Die landwirtschaftlichen Betriebe würden nicht nur durch das Kampfgeschehen in ihrer Arbeit behindert. Wegen der Exportblockade gehe der Anbau exportorientierter Feldfrüchte zurück, sagt Wyssozkyj. Auch setzten die Bauern auf weniger anspruchsvolle Pflanzen wie Sojabohnen. Deren Anbaufläche sei trotz Krieg nahezu unverändert. Der aufwendige Maisanbau sei dagegen von 5,5 Millionen Hektar 2021 auf nun 4,6 Millionen Hektar gesunken. Angaben zum für die Welternährung besonders wichtigen Weizen wurden nicht gemacht.

22:25
13.06.2022
Auf die Frage, ob für einen Frieden mit Russland Gebietsabtretungen denkbar seien, antwortet der ukrainische Präsident Wolodymyr Selenskyj in einem Interview des ZDF-"heute journal", es tue zwar sehr weh, in diesem Abwehrkampf Menschenleben zu verlieren. "Das ist so.

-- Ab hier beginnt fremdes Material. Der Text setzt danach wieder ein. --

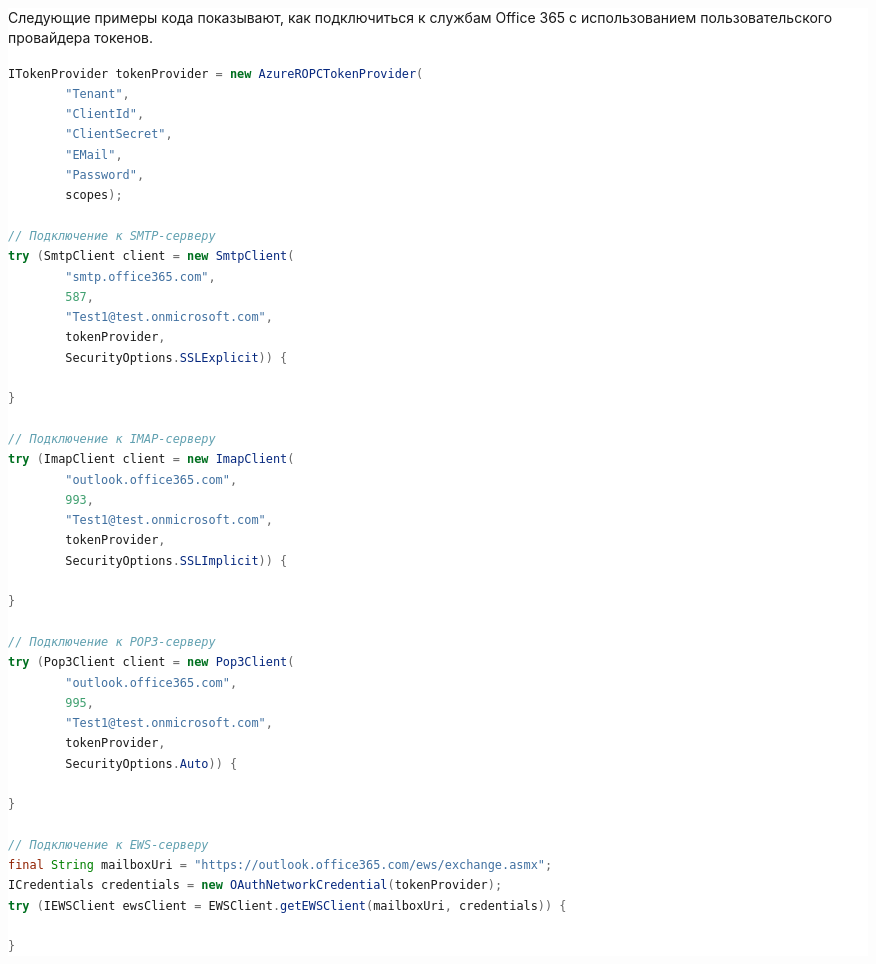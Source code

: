 Следующие примеры кода показывают, как подключиться к службам Office 365 с использованием пользовательского провайдера токенов.

```java
ITokenProvider tokenProvider = new AzureROPCTokenProvider(
        "Tenant",
        "ClientId",
        "ClientSecret",
        "EMail",
        "Password",
        scopes);

// Подключение к SMTP-серверу
try (SmtpClient client = new SmtpClient(
        "smtp.office365.com",
        587,
        "Test1@test.onmicrosoft.com",
        tokenProvider,
        SecurityOptions.SSLExplicit)) {

}

// Подключение к IMAP-серверу
try (ImapClient client = new ImapClient(
        "outlook.office365.com",
        993,
        "Test1@test.onmicrosoft.com",
        tokenProvider,
        SecurityOptions.SSLImplicit)) {

}

// Подключение к POP3-серверу
try (Pop3Client client = new Pop3Client(
        "outlook.office365.com",
        995,
        "Test1@test.onmicrosoft.com",
        tokenProvider,
        SecurityOptions.Auto)) {

}

// Подключение к EWS-серверу
final String mailboxUri = "https://outlook.office365.com/ews/exchange.asmx";
ICredentials credentials = new OAuthNetworkCredential(tokenProvider);
try (IEWSClient ewsClient = EWSClient.getEWSClient(mailboxUri, credentials)) {

}
```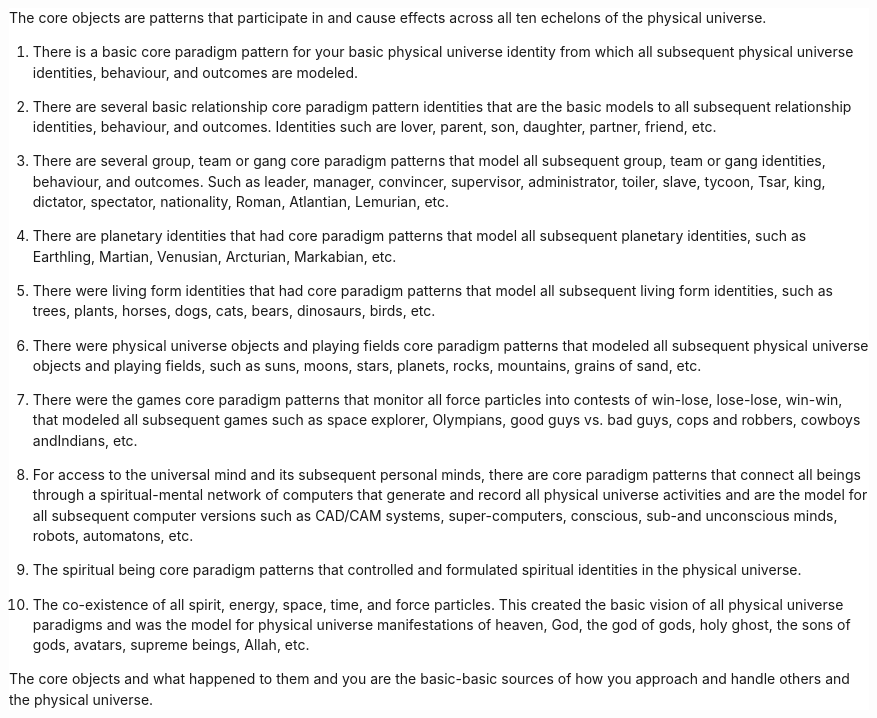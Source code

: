 The core objects are patterns that participate in and cause
effects across all ten echelons of the physical universe.

1.  There is a basic core paradigm pattern for your basic
physical universe identity from which all subsequent physical universe
identities, behaviour, and outcomes are modeled.

2.  There are several basic relationship core paradigm pattern
identities that are the basic models to all subsequent relationship
identities, behaviour, and outcomes.  Identities such are lover,
parent, son, daughter, partner, friend, etc.

3.  There are several group, team or gang core paradigm patterns
that model all subsequent group, team or gang identities, behaviour,
and outcomes.  Such as leader, manager, convincer, supervisor,
administrator, toiler, slave, tycoon, Tsar, king, dictator, spectator,
nationality, Roman, Atlantian, Lemurian, etc.

4.  There are planetary identities that had core paradigm
patterns that model all subsequent planetary identities, such as
Earthling, Martian, Venusian, Arcturian, Markabian, etc.

5.  There were living form identities that had core paradigm
patterns that model all subsequent living form identities, such as
trees, plants, horses, dogs, cats, bears, dinosaurs, birds, etc.

6.  There were physical universe objects and playing fields core
paradigm patterns that modeled all subsequent physical universe
objects and playing fields, such as suns, moons, stars, planets,
rocks, mountains, grains of sand, etc.

7.  There were the games core paradigm patterns that monitor all
force particles into contests of win-lose, lose-lose, win-win, that
modeled all subsequent games such as space explorer, Olympians, good
guys vs.  bad guys, cops and robbers, cowboys andIndians, etc.

8.  For access to the universal mind and its subsequent personal
minds, there are core paradigm patterns that connect all beings
through a spiritual-mental network of computers that generate and
record all physical universe activities and are the model for all
subsequent computer versions such as CAD/CAM systems, super-computers,
conscious, sub-and unconscious minds, robots, automatons, etc.

9.  The spiritual being core paradigm patterns that controlled
and formulated spiritual identities in the physical universe.

10.  The co-existence of all spirit, energy, space, time, and
force particles.  This created the basic vision of all physical
universe paradigms and was the model for physical universe
manifestations of heaven, God, the god of gods, holy ghost, the sons
of gods, avatars, supreme beings, Allah, etc.

The core objects and what happened to them and you are the
basic-basic sources of how you approach and handle others and the
physical universe.
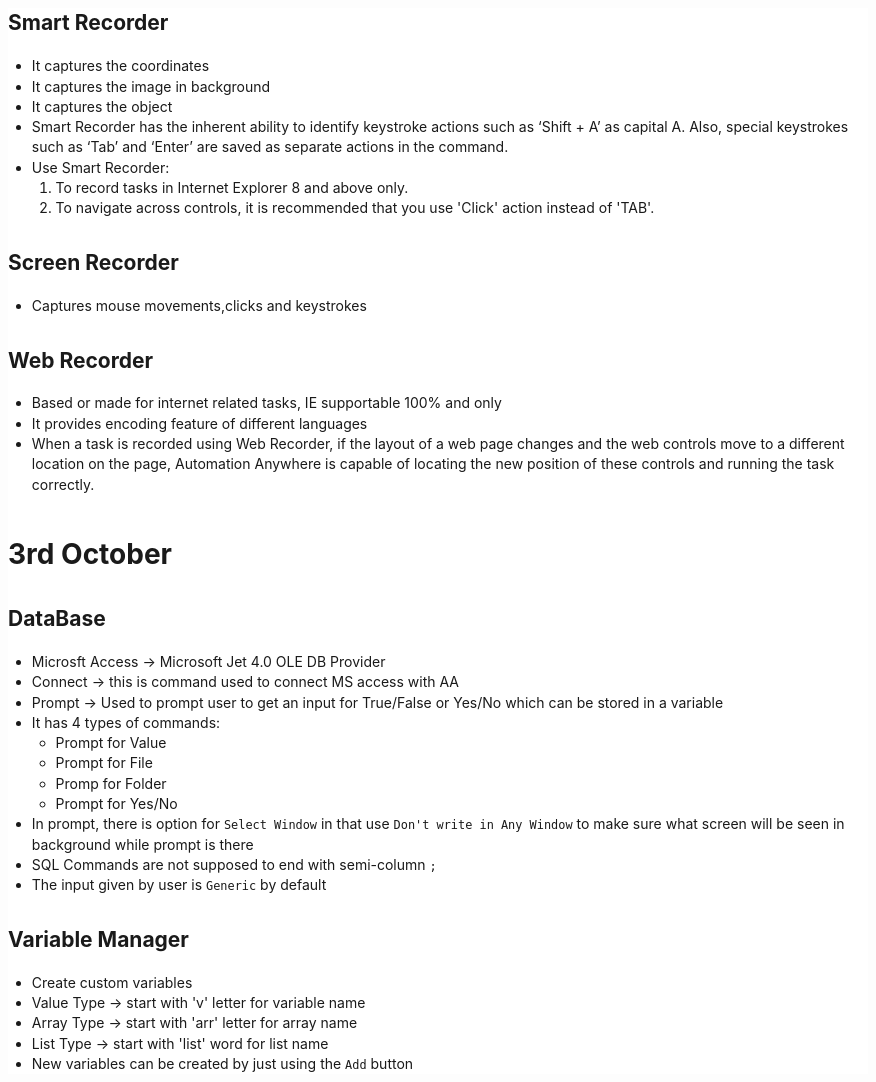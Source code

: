 ## Smart Recorder
* It captures the coordinates
* It captures the image in background
* It captures the object
* Smart Recorder has the inherent ability to identify keystroke actions such as ‘Shift + A’ as capital A. Also, special keystrokes such as ‘Tab’ and ‘Enter’ are saved as separate actions in the command.
* Use Smart Recorder:
    1. To record tasks in Internet Explorer 8 and above only.
    2. To navigate across controls, it is recommended that you use 'Click' action instead of 'TAB'.




## Screen Recorder
* Captures mouse movements,clicks and keystrokes

## Web Recorder
* Based or made for internet related tasks, IE supportable 100% and only
* It provides encoding feature of different languages
* When a task is recorded using Web Recorder, if the layout of a web page changes and the web controls move to a different location on the page, Automation Anywhere is capable of locating the new position of these controls and running the task correctly.

# 3rd October
## DataBase
* Microsft Access -> Microsoft Jet 4.0 OLE DB Provider
* Connect -> this is command used to connect MS access with AA
* Prompt -> Used to prompt user to get an input for True/False or Yes/No which can be stored in a variable
* It has 4 types of commands:
  * Prompt for Value
  * Prompt for File
  * Promp for Folder
  * Prompt for Yes/No
* In prompt, there is option for ```Select Window``` in that use ```Don't write in Any Window``` to make sure what screen will be seen in background while prompt is there
* SQL Commands are not supposed to end with semi-column ```;```
* The input given by user is ```Generic``` by default

    


## Variable Manager
* Create custom variables
* Value Type -> start with 'v' letter for variable name
* Array Type -> start with 'arr' letter for array name
* List Type -> start with 'list' word for list name
* New variables can be created by just using the ```Add``` button
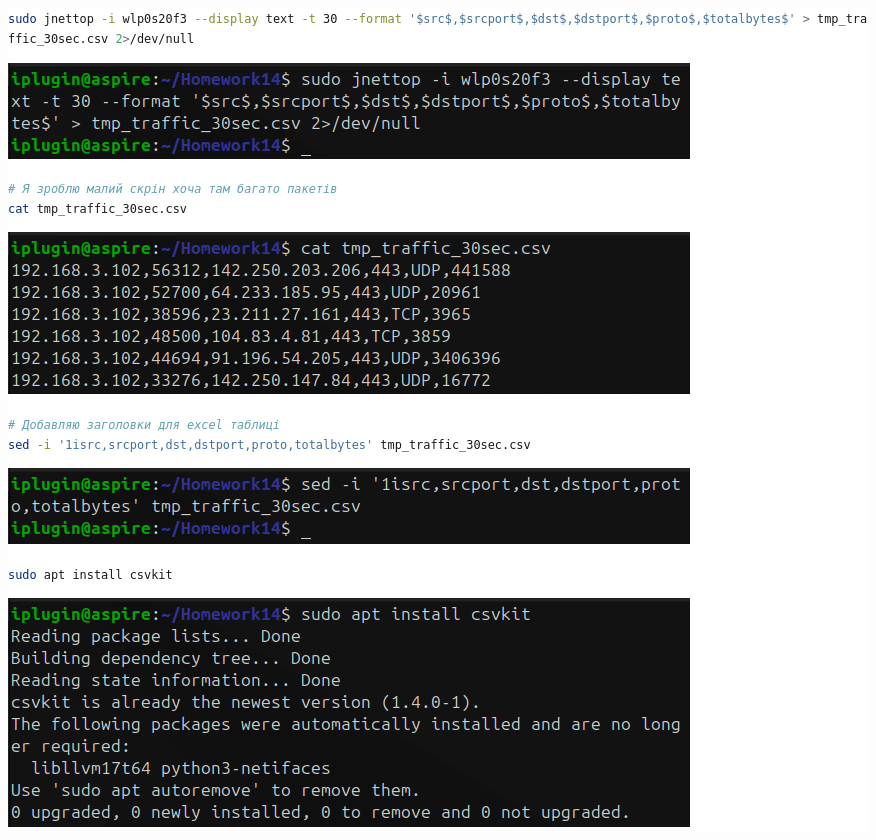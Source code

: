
``` Bash
sudo jnettop -i wlp0s20f3 --display text -t 30 --format '$src$,$srcport$,$dst$,$dstport$,$proto$,$totalbytes$' > tmp_traffic_30sec.csv 2>/dev/null
```

![alt text](screen/image-9.png)

``` Bash
# Я зроблю малий скрін хоча там багато пакетів
cat tmp_traffic_30sec.csv
```

![alt text](screen/image-10.png)

``` Bash
# Добавляю заголовки для excel таблиці
sed -i '1isrc,srcport,dst,dstport,proto,totalbytes' tmp_traffic_30sec.csv
```

![alt text](screen/image-11.png)

``` Bash
sudo apt install csvkit
```

![alt text](screen/image-12.png)
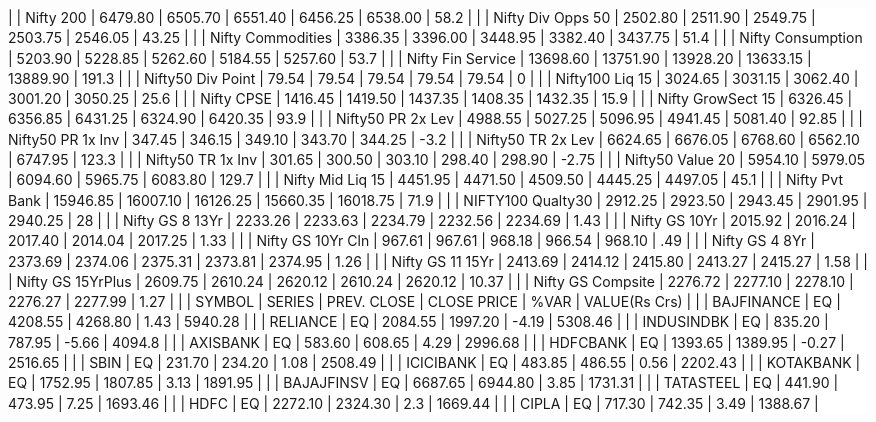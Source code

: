 |  | Nifty 200 | 6479.80 | 6505.70 | 6551.40 | 6456.25 | 6538.00 | 58.2 |
|  | Nifty Div Opps 50 | 2502.80 | 2511.90 | 2549.75 | 2503.75 | 2546.05 | 43.25 |
|  | Nifty Commodities | 3386.35 | 3396.00 | 3448.95 | 3382.40 | 3437.75 | 51.4 |
|  | Nifty Consumption | 5203.90 | 5228.85 | 5262.60 | 5184.55 | 5257.60 | 53.7 |
|  | Nifty Fin Service | 13698.60 | 13751.90 | 13928.20 | 13633.15 | 13889.90 | 191.3 |
|  | Nifty50 Div Point | 79.54 | 79.54 | 79.54 | 79.54 | 79.54 | 0 |
|  | Nifty100 Liq 15 | 3024.65 | 3031.15 | 3062.40 | 3001.20 | 3050.25 | 25.6 |
|  | Nifty CPSE | 1416.45 | 1419.50 | 1437.35 | 1408.35 | 1432.35 | 15.9 |
|  | Nifty GrowSect 15 | 6326.45 | 6356.85 | 6431.25 | 6324.90 | 6420.35 | 93.9 |
|  | Nifty50 PR 2x Lev | 4988.55 | 5027.25 | 5096.95 | 4941.45 | 5081.40 | 92.85 |
|  | Nifty50 PR 1x Inv | 347.45 | 346.15 | 349.10 | 343.70 | 344.25 | -3.2 |
|  | Nifty50 TR 2x Lev | 6624.65 | 6676.05 | 6768.60 | 6562.10 | 6747.95 | 123.3 |
|  | Nifty50 TR 1x Inv | 301.65 | 300.50 | 303.10 | 298.40 | 298.90 | -2.75 |
|  | Nifty50 Value 20 | 5954.10 | 5979.05 | 6094.60 | 5965.75 | 6083.80 | 129.7 |
|  | Nifty Mid Liq 15 | 4451.95 | 4471.50 | 4509.50 | 4445.25 | 4497.05 | 45.1 |
|  | Nifty Pvt Bank | 15946.85 | 16007.10 | 16126.25 | 15660.35 | 16018.75 | 71.9 |
|  | NIFTY100 Qualty30 | 2912.25 | 2923.50 | 2943.45 | 2901.95 | 2940.25 | 28 |
|  | Nifty GS 8 13Yr | 2233.26 | 2233.63 | 2234.79 | 2232.56 | 2234.69 | 1.43 |
|  | Nifty GS 10Yr | 2015.92 | 2016.24 | 2017.40 | 2014.04 | 2017.25 | 1.33 |
|  | Nifty GS 10Yr Cln | 967.61 | 967.61 | 968.18 | 966.54 | 968.10 | .49 |
|  | Nifty GS 4 8Yr | 2373.69 | 2374.06 | 2375.31 | 2373.81 | 2374.95 | 1.26 |
|  | Nifty GS 11 15Yr | 2413.69 | 2414.12 | 2415.80 | 2413.27 | 2415.27 | 1.58 |
|  | Nifty GS 15YrPlus | 2609.75 | 2610.24 | 2620.12 | 2610.24 | 2620.12 | 10.37 |
|  | Nifty GS Compsite | 2276.72 | 2277.10 | 2278.10 | 2276.27 | 2277.99 | 1.27 |
|  | SYMBOL | SERIES | PREV. CLOSE | CLOSE PRICE | %VAR | VALUE(Rs Crs) |
|  | BAJFINANCE | EQ | 4208.55 | 4268.80 | 1.43 | 5940.28 |
|  | RELIANCE | EQ | 2084.55 | 1997.20 | -4.19 | 5308.46 |
|  | INDUSINDBK | EQ | 835.20 | 787.95 | -5.66 | 4094.8 |
|  | AXISBANK | EQ | 583.60 | 608.65 | 4.29 | 2996.68 |
|  | HDFCBANK | EQ | 1393.65 | 1389.95 | -0.27 | 2516.65 |
|  | SBIN | EQ | 231.70 | 234.20 | 1.08 | 2508.49 |
|  | ICICIBANK | EQ | 483.85 | 486.55 | 0.56 | 2202.43 |
|  | KOTAKBANK | EQ | 1752.95 | 1807.85 | 3.13 | 1891.95 |
|  | BAJAJFINSV | EQ | 6687.65 | 6944.80 | 3.85 | 1731.31 |
|  | TATASTEEL | EQ | 441.90 | 473.95 | 7.25 | 1693.46 |
|  | HDFC | EQ | 2272.10 | 2324.30 | 2.3 | 1669.44 |
|  | CIPLA | EQ | 717.30 | 742.35 | 3.49 | 1388.67 |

Aber wir werden alles verlieren, wenn wir Russland in diesem Krieg unterliegen." Er versuche nicht, "irgendwie zu einem Abkommen zu gelangen", sagt er. "Wir wissen genau, was wir tun. Ich betone: Wir haben keine Zweifel." Er fügt an: "Wir sind nur dann bereit, Gespräche zu führen, wenn die andere Seite bereit ist, dem Krieg ein Ende zu setzen. Wir haben keine Zeit für Gespräche, die nichts bringen."